But Atari, the mayor’s adopted 12-year old son (voiced by Koyu Rankin), heads off to Trash Island to find and rescue his beloved pooch. There he meets a pack of feral dogs led by the outlaw Chief (voiced by Bryan Cranston). They decide to help him find his beloved Spots. Atari becomes a symbol of social action and his actions set off a chain of events that will change the future of the archipelago.
Meanwhile back in Megasaki, Dr Watanabe (Akira Ito) believes that the dogs can be cured and is desperately working on perfecting an antidote. Also Tracy (voiced by Greta Gerwig), a foreign exchange student and activist, is trying to expose Kobayashi’s corruption.
Written by Anderson and a team of co-writers including regular collaborator Roman Coppola, the film serves as a clever allegory about corruption, the abuse of power, prejudice, and ethnic cleansing, which gives the material a topicality and contemporary relevance. The dialogue is clever and witty, and delivered in typically deadpan style. The film is steeped in Anderson’s typical sense of whimsy and off-beat humour. It is also steeped in an understanding of Japanese culture and seems to be paying tribute to the rich history of Japanese cinema and is heavily influenced by the films of the legendary director Akira Kurosawa.

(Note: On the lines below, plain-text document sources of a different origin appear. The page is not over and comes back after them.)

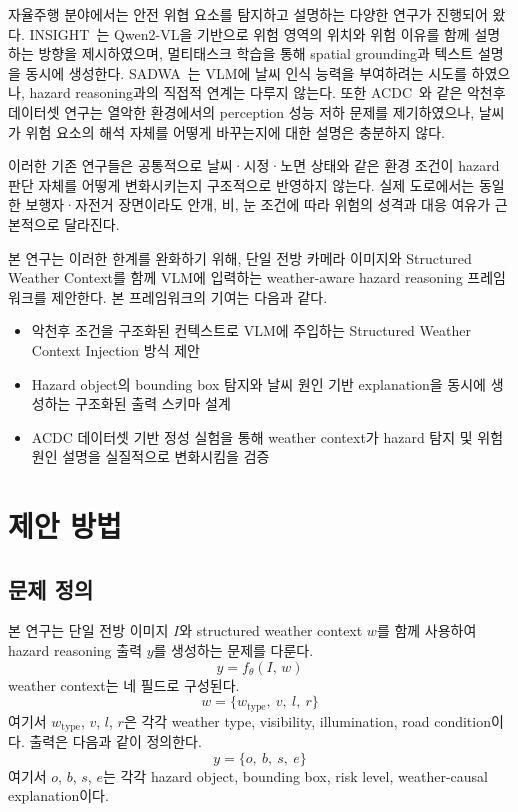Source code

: \documentclass[a4paper,10pt]{article}
\begin{document}
자율주행 분야에서는 안전 위협 요소를 탐지하고 설명하는 다양한 연구가 진행되어 왔다. INSIGHT~\cite{insight2026}는 Qwen2-VL을 기반으로 위험 영역의 위치와 위험 이유를 함께 설명하는 방향을 제시하였으며, 멀티태스크 학습을 통해 spatial grounding과 텍스트 설명을 동시에 생성한다. SADWA~\cite{sadwa2025}는 VLM에 날씨 인식 능력을 부여하려는 시도를 하였으나, hazard reasoning과의 직접적 연계는 다루지 않는다. 또한 ACDC~\cite{acdc2021}와 같은 악천후 데이터셋 연구는 열악한 환경에서의 perception 성능 저하 문제를 제기하였으나, 날씨가 위험 요소의 해석 자체를 어떻게 바꾸는지에 대한 설명은 충분하지 않다.

이러한 기존 연구들은 공통적으로 날씨·시정·노면 상태와 같은 환경 조건이 hazard 판단 자체를 어떻게 변화시키는지 구조적으로 반영하지 않는다. 실제 도로에서는 동일한 보행자·자전거 장면이라도 안개, 비, 눈 조건에 따라 위험의 성격과 대응 여유가 근본적으로 달라진다.

본 연구는 이러한 한계를 완화하기 위해, 단일 전방 카메라 이미지와 Structured Weather Context를 함께 VLM에 입력하는 weather-aware hazard reasoning 프레임워크를 제안한다. 본 프레임워크의 기여는 다음과 같다.

\begin{itemize}
  \setlength{\itemsep}{0pt}
  \item 악천후 조건을 구조화된 컨텍스트로 VLM에 주입하는 Structured Weather Context Injection 방식 제안
  \item Hazard object의 bounding box 탐지와 날씨 원인 기반 explanation을 동시에 생성하는 구조화된 출력 스키마 설계
  \item ACDC 데이터셋 기반 정성 실험을 통해 weather context가 hazard 탐지 및 위험 원인 설명을 실질적으로 변화시킴을 검증
\end{itemize}

\section{제안 방법}

\subsection{문제 정의}

본 연구는 단일 전방 이미지 $I$와 structured weather context $w$를 함께 사용하여 hazard reasoning 출력 $y$를 생성하는 문제를 다룬다.
%
\begin{equation}
  y = f_{\theta}(I,\, w)
\end{equation}
%
weather context는 네 필드로 구성된다.
%
\begin{equation}
  w = \{w_{\text{type}},\ v,\ l,\ r\}
\end{equation}
%
여기서 $w_{\text{type}}$, $v$, $l$, $r$은 각각 weather type, visibility, illumination, road condition이다. 출력은 다음과 같이 정의한다.
%
\begin{equation}
  y = \{o,\ b,\ s,\ e\}
\end{equation}
%
여기서 $o$, $b$, $s$, $e$는 각각 hazard object, bounding box, risk level, weather-causal explanation이다.
\end{document}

But the writers also throw a lot of bizarre ideas at the screen, giving it a very busy feel, but not all of it is successful. In a bold move, Anderson has the Japanese characters speak in unsubtitled Japanese, although some of it is rendered into English by an omnipresent translator (voiced by Oscar winner Frances McDormand). The canine characters all speak in English.

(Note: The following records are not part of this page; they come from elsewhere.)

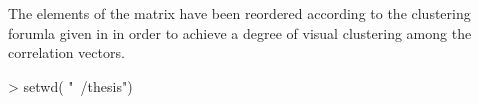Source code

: The elements of the matrix have been reordered according to the
clustering forumla given in \citet[sec. 6.2.3]{Sarkar2008} in order to
achieve a degree of visual clustering among the correlation vectors.

\begin{Schunk}
\begin{Sinput}
> setwd( "~/thesis")
\end{Sinput}
\end{Schunk}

Alexandre Desplat’s percussive score mixes traditional Japanese music with jazz and other influences that perfectly suits the mood of the film.
Anderson has assembled a superb vocal cast that includes Cranston, alongside many regulars, like McDormand, Schreiber, Bill Murray, Bob Balaban, Tilda Swinton, F Murray Abraham, and Scarlett Johansson, Jeff Goldblum, Harvey Keitel, Greta Gerwig, and Fisher Stevens, as well as several Japanese actors like veteran Ken Watanabe.

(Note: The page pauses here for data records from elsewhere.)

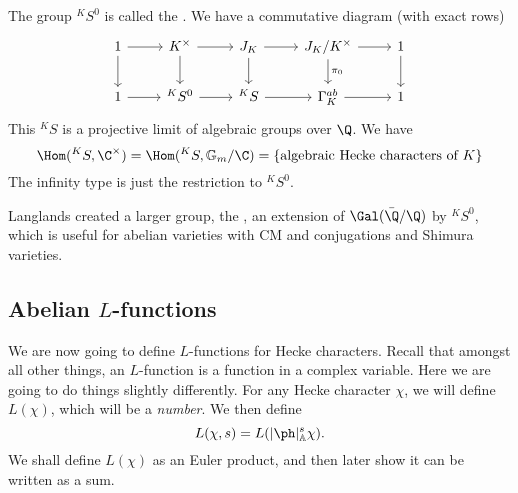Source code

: \documentclass[a4paper]{article}
\renewcommand\G{\mathbb{G}}
\newcommand\A{\mathbb{A}}
\begin{document}
The group $^KS^0$ is called the . We have a commutative diagram (with exact rows)
\[
  \begin{tikzcd}
    1 \ar[r] \ar[d] & K^\times \ar[r] \ar[d] & J_K \ar[r] \ar[d] & J_K/K^\times \ar[d, "\pi_0"] \ar[r] & 1 \ar[d]\\
    1 \ar[r] & ^KS^0 \ar[r] & ^KS \ar[r] & \Gamma^{ab}_K \ar[r] & 1
  \end{tikzcd}
\]
This $^KS$ is a projective limit of algebraic groups over $\Q$. We have
\[
  \Hom(^KS, \C^\times) = \Hom(^KS, \G_m/\C) = \{\text{algebraic Hecke characters of $K$}\}
\]
The infinity type is just the restriction to $^KS^0$.

Langlands created a larger group, the , an extension of $\Gal(\bar{\Q}/\Q)$ by $^K S^0$, which is useful for abelian varieties with CM and conjugations and Shimura varieties.

\subsection{Abelian \texorpdfstring{$L$}{L}-functions}
We are now going to define $L$-functions for Hecke characters. Recall that amongst all other things, an $L$-function is a function in a complex variable. Here we are going to do things slightly differently. For any Hecke character $\chi$, we will define $L(\chi)$, which will be a \emph{number}. We then define
\[
  L(\chi, s) = L(|\ph|_\A^s \chi).
\]
We shall define $L(\chi)$ as an Euler product, and then later show it can be written as a sum.
\end{document}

The garbage-littered island forms a rather grim and bleak backdrop for the story, and a great deal of attention has gone into creating this wasteland and this dystopian vision of Japan. The animation itself is very detailed and colourful and every frame is painstakingly shot by cinematographer Tristan Oliver, a specialist in lensing stop motion animated films. The animation for the dogs is angular and their movements uneven and unnatural. And a colourful prologue sets the scene by revealing Japan’s early history when dogs were revered in households until a revolution between rival clans saw the population turn against their pets.
Those who have enjoyed Anderson’s previous whimsical films will find much to enjoy in Isle Of Dogs.